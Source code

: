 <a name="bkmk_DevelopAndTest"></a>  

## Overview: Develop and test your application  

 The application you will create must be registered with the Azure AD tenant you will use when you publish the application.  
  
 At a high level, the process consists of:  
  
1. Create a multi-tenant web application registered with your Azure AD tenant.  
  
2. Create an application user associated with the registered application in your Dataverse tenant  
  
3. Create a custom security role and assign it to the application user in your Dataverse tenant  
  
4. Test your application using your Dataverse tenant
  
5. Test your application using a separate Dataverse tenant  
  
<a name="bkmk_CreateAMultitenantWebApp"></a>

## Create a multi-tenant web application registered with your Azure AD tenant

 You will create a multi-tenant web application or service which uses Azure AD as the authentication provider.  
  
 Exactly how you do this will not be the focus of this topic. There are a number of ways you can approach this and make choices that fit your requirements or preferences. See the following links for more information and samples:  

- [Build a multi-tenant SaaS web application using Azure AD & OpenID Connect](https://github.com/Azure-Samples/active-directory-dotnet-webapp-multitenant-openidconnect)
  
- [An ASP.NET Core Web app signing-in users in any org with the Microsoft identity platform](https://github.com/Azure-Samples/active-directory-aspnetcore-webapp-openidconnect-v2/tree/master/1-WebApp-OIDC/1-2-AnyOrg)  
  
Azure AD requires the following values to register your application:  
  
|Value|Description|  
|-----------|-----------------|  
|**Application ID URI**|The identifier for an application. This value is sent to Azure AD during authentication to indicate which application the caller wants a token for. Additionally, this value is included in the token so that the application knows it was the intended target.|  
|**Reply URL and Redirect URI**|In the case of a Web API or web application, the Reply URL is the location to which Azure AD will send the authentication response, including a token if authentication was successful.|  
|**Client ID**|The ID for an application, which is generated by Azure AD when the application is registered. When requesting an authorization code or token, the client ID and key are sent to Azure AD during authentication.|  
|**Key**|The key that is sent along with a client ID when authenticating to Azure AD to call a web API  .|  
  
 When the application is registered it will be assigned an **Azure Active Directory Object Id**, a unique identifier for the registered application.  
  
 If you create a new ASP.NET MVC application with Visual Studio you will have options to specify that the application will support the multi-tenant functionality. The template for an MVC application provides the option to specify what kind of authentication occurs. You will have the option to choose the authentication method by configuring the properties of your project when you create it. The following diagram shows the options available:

□ □ □

◆ **Work instructions**
Check the data for the word "Dataverse" and pull out the lines that have it.

◆ **Reply**
2. Create an application user associated with the registered application in your Dataverse tenant  
3. Create a custom security role and assign it to the application user in your Dataverse tenant  
4. Test your application using your Dataverse tenant
5. Test your application using a separate Dataverse tenant  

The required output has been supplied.